Purpose: It is observed that Nrf2 transcription factors initiate the production of proteins that play a role in regulating tumor growth, the study aims to discover whether Nrf2 will regulate cell motility in A549 NSCLC cells. The ROCK-RhoA pathway is a significant contributor to cell growth and migration, which can relate to cell motility. There might be a connection between Nrf2 and ROCK-RhoA pathway, the study aims to see whether Nrf2 regulates A549 NSCLC cell motility through ROCK-RhoA pathway.
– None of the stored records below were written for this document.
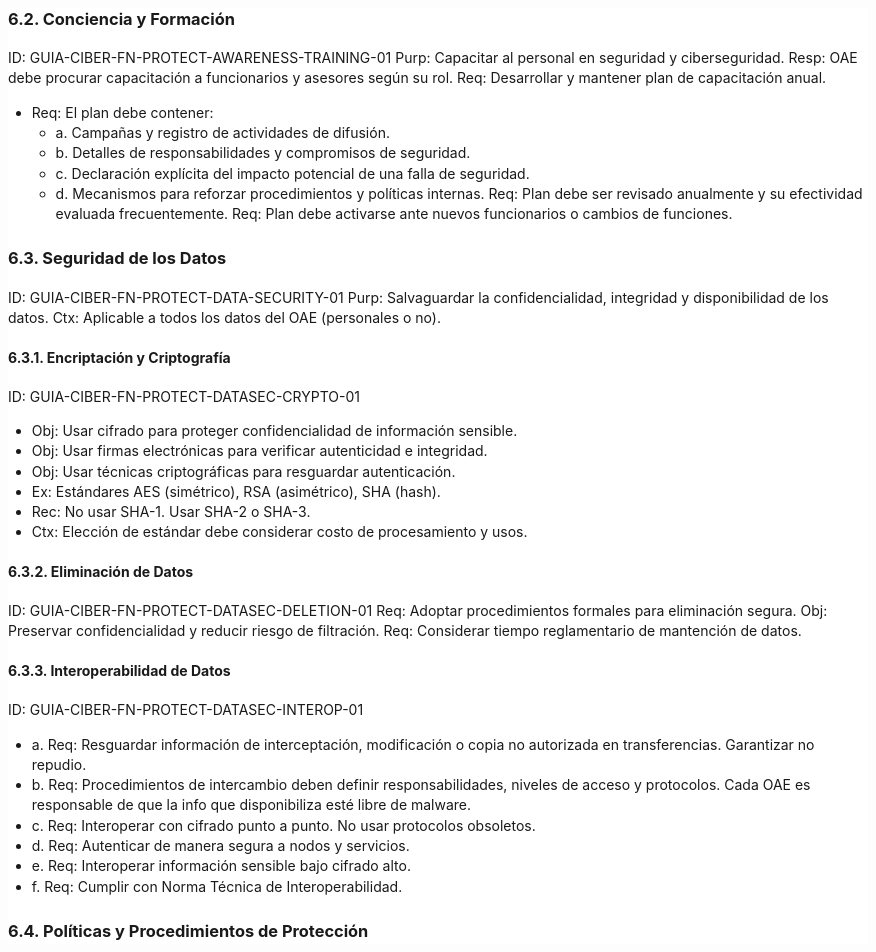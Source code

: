 ### 6.2. Conciencia y Formación

ID: GUIA-CIBER-FN-PROTECT-AWARENESS-TRAINING-01
Purp: Capacitar al personal en seguridad y ciberseguridad.
Resp: OAE debe procurar capacitación a funcionarios y asesores según su rol.
Req: Desarrollar y mantener plan de capacitación anual.

- Req: El plan debe contener:
  - a. Campañas y registro de actividades de difusión.
  - b. Detalles de responsabilidades y compromisos de seguridad.
  - c. Declaración explícita del impacto potencial de una falla de seguridad.
  - d. Mecanismos para reforzar procedimientos y políticas internas.
Req: Plan debe ser revisado anualmente y su efectividad evaluada frecuentemente.
Req: Plan debe activarse ante nuevos funcionarios o cambios de funciones.

### 6.3. Seguridad de los Datos

ID: GUIA-CIBER-FN-PROTECT-DATA-SECURITY-01
Purp: Salvaguardar la confidencialidad, integridad y disponibilidad de los datos.
Ctx: Aplicable a todos los datos del OAE (personales o no).

#### 6.3.1. Encriptación y Criptografía

ID: GUIA-CIBER-FN-PROTECT-DATASEC-CRYPTO-01

- Obj: Usar cifrado para proteger confidencialidad de información sensible.
- Obj: Usar firmas electrónicas para verificar autenticidad e integridad.
- Obj: Usar técnicas criptográficas para resguardar autenticación.
- Ex: Estándares AES (simétrico), RSA (asimétrico), SHA (hash).
- Rec: No usar SHA-1. Usar SHA-2 o SHA-3.
- Ctx: Elección de estándar debe considerar costo de procesamiento y usos.

#### 6.3.2. Eliminación de Datos

ID: GUIA-CIBER-FN-PROTECT-DATASEC-DELETION-01
Req: Adoptar procedimientos formales para eliminación segura.
Obj: Preservar confidencialidad y reducir riesgo de filtración.
Req: Considerar tiempo reglamentario de mantención de datos.

#### 6.3.3. Interoperabilidad de Datos

ID: GUIA-CIBER-FN-PROTECT-DATASEC-INTEROP-01

- a. Req: Resguardar información de interceptación, modificación o copia no autorizada en transferencias. Garantizar no repudio.
- b. Req: Procedimientos de intercambio deben definir responsabilidades, niveles de acceso y protocolos. Cada OAE es responsable de que la info que disponibiliza esté libre de malware.
- c. Req: Interoperar con cifrado punto a punto. No usar protocolos obsoletos.
- d. Req: Autenticar de manera segura a nodos y servicios.
- e. Req: Interoperar información sensible bajo cifrado alto.
- f. Req: Cumplir con Norma Técnica de Interoperabilidad.

### 6.4. Políticas y Procedimientos de Protección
Method: The study will use wound healing assay to visualize cell motility, comparison is made between positive control group(A549 cells treated with brusatol) and negative control group(A549 cells not treated with brusatol), respectively representing the expression level of Nrf2 where it is inhibited or normal. The pathway by which Nrf2 regulates cell motility is studied by western blotting and chemiluminescence. Possible result: There are four main possible results: (1), Nrf2 regulates cell motility in A549 NSCLC cells, the pathway involved in this regulation is ROCK-RhoA pathway. (2), Nrf2 regulates cell motility in A549 cells, however, the pathway involved in this regulation requires further studies to decide. (3), There is no obvious correlation between Nrf2 expression level and cell motility, the inhibition of Nrf2 results in change of expression level of the ROCK-RhoA pathway, however. (4), There is no obvious correlation between Nrf2 expression level and cell motility, ROCK-RhoA pathway is not significantly affected by inhibition of Nrf2 expression, further studies are needed to decide pathways involved. Conclusion: The result of this study provides valuable insights for studying the role of Nrf2 in regulating cell motility and the pathway in the process. It would improve understanding of Nrf2 transcription factor, and how it interacts with pathways to carry out regulation of cell motility. The study also provides future possibilities in terms of cancer treatment and development of gene-based medicine.